D'un statut de repas perçu comme anodin, le goûter est passé à celui de temps fort de la convivialité familiale avec les périodes de confinement. Shutterstock

Le goûter, repas inéluctablement associé à l’enfance, véhicule de nombreuses représentations empreintes de convivialité, de transgression et de nostalgie. Qu’il soit pris de manière quotidienne ou à l’occasion d’une fête d’anniversaire, c’est sans doute le dernier bastion du modèle alimentaire français qui n’a pas cédé à la promotion du manger sain.

Assimilé à une pause dans la journée bien remplie de l’enfant, le goûter se conçoit comme l’occasion de consommer des produits gourmands. Voilà qui conduit la plupart des parents à proposer alors à leurs enfants les aliments qu’ils affectionnent le plus, mettant quelque peu à distance les recommandations sanitaires visant à lutter contre le surpoids et l’obésité.

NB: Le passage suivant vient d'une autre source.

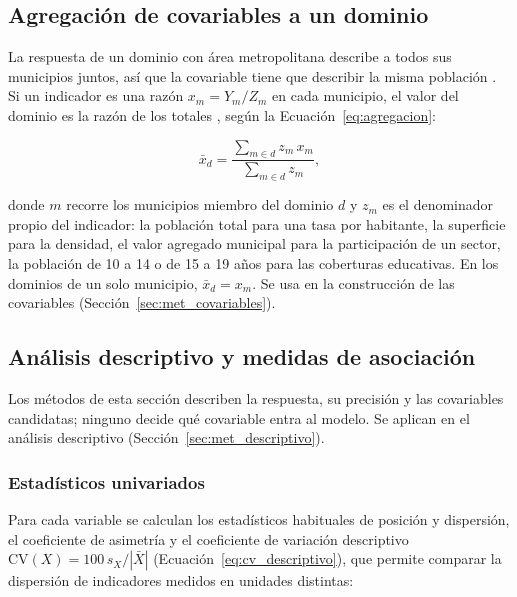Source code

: \subsection{Agregación de covariables a un dominio}
\label{subsec:agregacion}

La respuesta de un dominio con área metropolitana describe a todos sus municipios juntos, así que la covariable tiene que describir la misma población \cite[p.~425]{morales2021smallarea}. Si un indicador es una razón $x_m = Y_m / Z_m$ en cada municipio, el valor del dominio es la razón de los totales \cite[p.~21]{morales2021smallarea}, según la Ecuación~\ref{eq:agregacion}:

\begin{equation}
    \bar{x}_d = \frac{\sum_{m \in d} z_m\, x_m}{\sum_{m \in d} z_m},
    \label{eq:agregacion}
\end{equation}

donde $m$ recorre los municipios miembro del dominio $d$ y $z_m$ es el denominador propio del indicador: la población total para una tasa por habitante, la superficie para la densidad, el valor agregado municipal para la participación de un sector, la población de 10 a 14 o de 15 a 19 años para las coberturas educativas. En los dominios de un solo municipio, $\bar{x}_d = x_m$. Se usa en la construcción de las covariables (Sección~\ref{sec:met_covariables}).

\subsection{Análisis descriptivo y medidas de asociación}

Los métodos de esta sección describen la respuesta, su precisión y las covariables candidatas; ninguno decide qué covariable entra al modelo. Se aplican en el análisis descriptivo (Sección~\ref{sec:met_descriptivo}).

\subsubsection{Estadísticos univariados}

Para cada variable se calculan los estadísticos habituales de posición y dispersión, el coeficiente de asimetría y el coeficiente de variación descriptivo $\text{CV}(X) = 100\, s_X / |\bar{X}|$ (Ecuación~\ref{eq:cv_descriptivo}), que permite comparar la dispersión de indicadores medidos en unidades distintas:

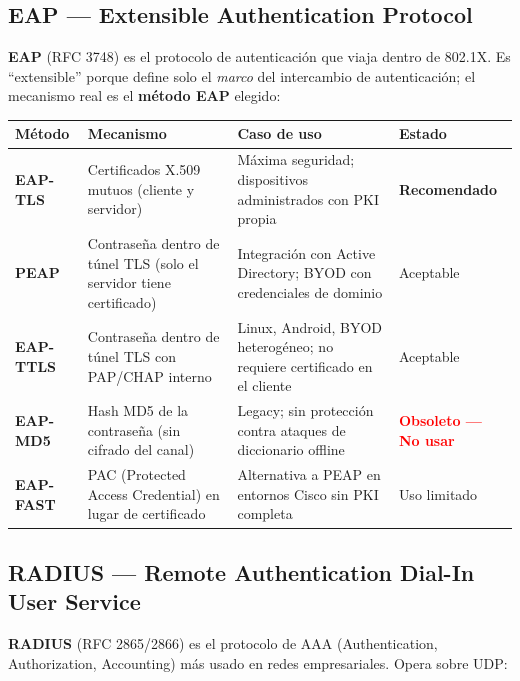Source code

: \subsection{ EAP --- Extensible Authentication Protocol}

\textbf{EAP} (RFC 3748) es el protocolo de autenticación que viaja dentro de
802.1X. Es ``extensible'' porque define solo el \textit{marco} del intercambio
de autenticación; el mecanismo real es el \textbf{método EAP} elegido:

\begin{center}
\renewcommand{\arraystretch}{1.5}
\begin{tabular}{>{\bfseries}p{2.8cm} p{3.5cm} p{4.2cm} p{2.5cm}}
\toprule
\textbf{Método} & \textbf{Mecanismo} & \textbf{Caso de uso} & \textbf{Estado} \\
\midrule
EAP-TLS
    & Certificados X.509 mutuos (cliente y servidor)
    & Máxima seguridad; dispositivos administrados con PKI propia
    & \textcolor{green!60!black}{\textbf{Recomendado}} \\
PEAP
    & Contraseña dentro de túnel TLS (solo el servidor tiene certificado)
    & Integración con Active Directory; BYOD con credenciales de dominio
    & Aceptable \\
EAP-TTLS
    & Contraseña dentro de túnel TLS con PAP/CHAP interno
    & Linux, Android, BYOD heterogéneo; no requiere certificado en el cliente
    & Aceptable \\
EAP-MD5
    & Hash MD5 de la contraseña (sin cifrado del canal)
    & Legacy; sin protección contra ataques de diccionario offline
    & \textcolor{red}{\textbf{Obsoleto --- No usar}} \\
EAP-FAST
    & PAC (Protected Access Credential) en lugar de certificado
    & Alternativa a PEAP en entornos Cisco sin PKI completa
    & Uso limitado \\
\bottomrule
\end{tabular}
\end{center}

\subsection{ RADIUS --- Remote Authentication Dial-In User Service}

\textbf{RADIUS} (RFC 2865/2866) es el protocolo de AAA (Authentication,
Authorization, Accounting) más usado en redes empresariales. Opera sobre UDP:

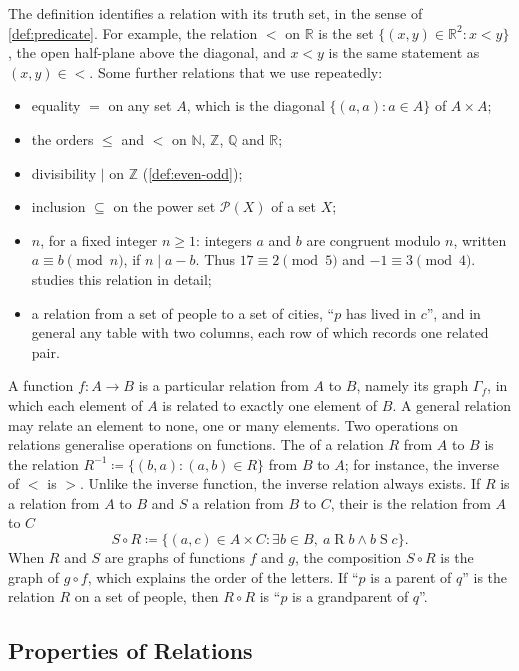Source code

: The definition identifies a relation with its truth set, in the sense of \cref{def:predicate}. For example, the relation $<$ on $\mathbb R$ is the set $\{(x,y)\in\mathbb R^2: x<y\}$, the open half-plane above the diagonal, and $x<y$ is the same statement as $(x,y)\in{<}$. Some further relations that we use repeatedly:
\begin{itemize}
\item equality $=$ on any set $A$, which is the diagonal $\{(a,a): a\in A\}$ of $A\times A$;
\item the orders $\le$ and $<$ on $\mathbb N$, $\mathbb Z$, $\mathbb Q$ and $\mathbb R$;
\item divisibility $\mid$ on $\mathbb Z$ (\cref{def:even-odd});
\item inclusion $\subseteq$ on the power set $\mathcal P(X)$ of a set $X$;
\item {} $n$, for a fixed integer $n\ge1$: integers $a$ and $b$ are congruent modulo $n$, written $a\equiv b\pmod n$, if $n\mid a-b$. Thus $17\equiv2\pmod5$ and $-1\equiv3\pmod4$.  studies this relation in detail;
\item a relation from a set of people to a set of cities, ``$p$ has lived in $c$'', and in general any table with two columns, each row of which records one related pair.
\end{itemize}

A function $f\colon A\to B$ is a particular relation from $A$ to $B$, namely its graph $\Gamma_f$, in which each element of $A$ is related to exactly one element of $B$. A general relation may relate an element to none, one or many elements. Two operations on relations generalise operations on functions. The  of a relation $R$ from $A$ to $B$ is the relation $R^{-1}\coloneqq\{(b,a): (a,b)\in R\}$ from $B$ to $A$; for instance, the inverse of $<$ is $>$. Unlike the inverse function, the inverse relation always exists. If $R$ is a relation from $A$ to $B$ and $S$ a relation from $B$ to $C$, their  is the relation from $A$ to $C$
\[
S\circ R\coloneqq\{(a,c)\in A\times C:\exists b\in B,\ a\mathrel{R}b\wedge b\mathrel{S}c\}.
\]
When $R$ and $S$ are graphs of functions $f$ and $g$, the composition $S\circ R$ is the graph of $g\circ f$, which explains the order of the letters. If ``$p$ is a parent of $q$'' is the relation $R$ on a set of people, then $R\circ R$ is ``$p$ is a grandparent of $q$''.

\subsection{Properties of Relations}

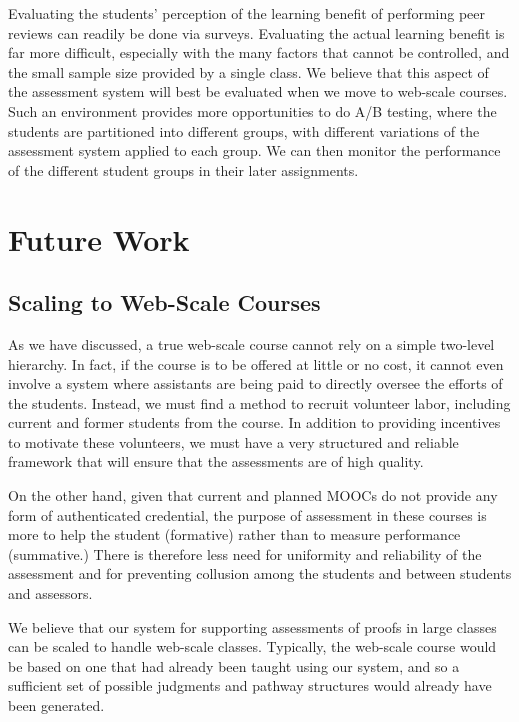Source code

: \documentclass[12pt]{article}
\begin{document}
Evaluating the students' perception of the learning benefit of
performing peer reviews can readily be done via surveys.  Evaluating
the actual learning benefit is far more difficult, especially with the
many factors that cannot be controlled, and the small sample size
provided by a single class.  We believe that this aspect of
the assessment system will best be evaluated when we move to
web-scale courses.  Such an environment provides more opportunities to
do A/B testing, where the students are partitioned into different
groups, with different variations of the assessment system applied to
each group.  We can then monitor the performance of the different
student groups in their later assignments.

\section{Future Work}

\subsection{Scaling to Web-Scale Courses}

As we have discussed, a true web-scale course cannot rely on a simple
two-level hierarchy.  In fact, if the course is to be offered at
little or no cost, it cannot even involve a system where assistants
are being paid to directly oversee the efforts of the students.
Instead, we must find a method to recruit volunteer labor, including
current and former students from the course.  In addition to providing
incentives to motivate these volunteers, we must have a very
structured and reliable framework that will ensure that the
assessments are of high quality.

On the other hand, given that current and planned MOOCs do not provide
any form of authenticated credential, the purpose of assessment in
these courses is more to help the student (formative) rather than to
measure performance (summative.)  There is therefore less need for
uniformity and reliability of the assessment and for preventing
collusion among the students and between students and assessors.

We believe that our system for supporting assessments of proofs in
large classes can be scaled to handle web-scale classes.  Typically,
the web-scale course would be based on one that had already been
taught using our system, and so a sufficient set of possible judgments and
pathway structures would already have been generated.
\end{document}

De fait, si les parents sont les acheteurs, les enfants s’avèrent de véritables prescripteurs dans le choix des aliments au moment du goûter. S’ils ne rejettent pas d’emblée les laitages et les fruits, leurs préférences se portent sur des produits sucrés. Conscientes de l’importance de ce repas pour les enfants, les marques agro-alimentaires jouent sur leur besoin d’énergie à cette heure de la journée. C’est ainsi qu’elles lancent des produits de « snacking » faciles à consommer en dehors du foyer, avec des portions estimées sur la base de leurs dépenses caloriques.

Valorisation sociale

Pour autant, ce moment de plaisir n’est pas seulement articulé autour des aliments. Le goûter renvoie aussi à une forme de partage entre pairs. Souvent consommé avec les frères et sœurs au retour de l’école, ce repas est également vécu comme une expérience de consommation collective, lorsque l’enfant reste à la garderie après la classe.

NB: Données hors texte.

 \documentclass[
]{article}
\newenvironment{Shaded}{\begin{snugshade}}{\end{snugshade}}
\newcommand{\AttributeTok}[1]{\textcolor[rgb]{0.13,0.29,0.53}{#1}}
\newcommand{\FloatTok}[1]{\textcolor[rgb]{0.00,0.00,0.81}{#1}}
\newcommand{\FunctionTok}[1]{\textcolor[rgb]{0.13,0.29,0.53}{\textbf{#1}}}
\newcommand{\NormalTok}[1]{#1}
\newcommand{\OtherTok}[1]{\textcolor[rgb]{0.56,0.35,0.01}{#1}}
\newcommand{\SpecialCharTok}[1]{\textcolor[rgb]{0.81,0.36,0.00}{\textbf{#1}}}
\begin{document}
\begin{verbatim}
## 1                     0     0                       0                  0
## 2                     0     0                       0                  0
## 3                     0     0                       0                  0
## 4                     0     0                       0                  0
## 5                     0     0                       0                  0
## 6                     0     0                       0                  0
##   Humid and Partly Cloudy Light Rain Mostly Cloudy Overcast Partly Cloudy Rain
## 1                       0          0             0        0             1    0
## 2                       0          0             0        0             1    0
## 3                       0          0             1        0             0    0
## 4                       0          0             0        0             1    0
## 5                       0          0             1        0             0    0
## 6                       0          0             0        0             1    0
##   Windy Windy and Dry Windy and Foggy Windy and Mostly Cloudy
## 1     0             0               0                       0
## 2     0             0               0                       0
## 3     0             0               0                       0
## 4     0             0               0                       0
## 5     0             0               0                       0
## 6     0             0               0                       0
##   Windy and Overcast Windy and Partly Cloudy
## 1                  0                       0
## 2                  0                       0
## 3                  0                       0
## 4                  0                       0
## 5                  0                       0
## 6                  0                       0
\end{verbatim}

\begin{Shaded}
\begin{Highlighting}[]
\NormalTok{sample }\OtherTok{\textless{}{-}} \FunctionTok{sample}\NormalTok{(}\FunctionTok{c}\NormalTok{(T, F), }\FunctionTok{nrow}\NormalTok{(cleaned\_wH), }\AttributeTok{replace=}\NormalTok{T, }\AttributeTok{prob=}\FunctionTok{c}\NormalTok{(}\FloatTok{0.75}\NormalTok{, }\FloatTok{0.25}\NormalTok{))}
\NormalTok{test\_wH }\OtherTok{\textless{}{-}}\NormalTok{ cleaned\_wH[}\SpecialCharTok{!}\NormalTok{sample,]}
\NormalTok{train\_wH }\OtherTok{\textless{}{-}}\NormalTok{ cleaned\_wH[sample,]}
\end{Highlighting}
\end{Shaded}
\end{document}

Dans ce contexte, le goûter est l’occasion de faire des échanges dans la cour de récréation pour tester de nouveaux produits. C’est aussi une source de valorisation sociale dans la mesure où l’enfant qui apporte un goûter, considéré comme « original » à l’école, attire la convoitise de ses copains.

Le goûter renvoie aussi à une forme de partage entre pairs. Shutterstock

Or, en invitant les parents à rester chez eux, les périodes de confinement successives et les fortes incitations au télétravail ont revisité les normes sociales attachées au goûter. Les premiers résultats d’une étude que nous avons lancée montrent que les adultes se sont réapproprié le goûter, devenu un temps de détente pour prendre un peu de distance avec les écrans.

Loin d’être associé à une prise alimentaire anarchique et déstructurée, il s’est institutionnalisé, au sein des familles interrogées, autour de pratiques, voire de rituels, façonnés au gré des circonstances et des contraintes d’approvisionnement.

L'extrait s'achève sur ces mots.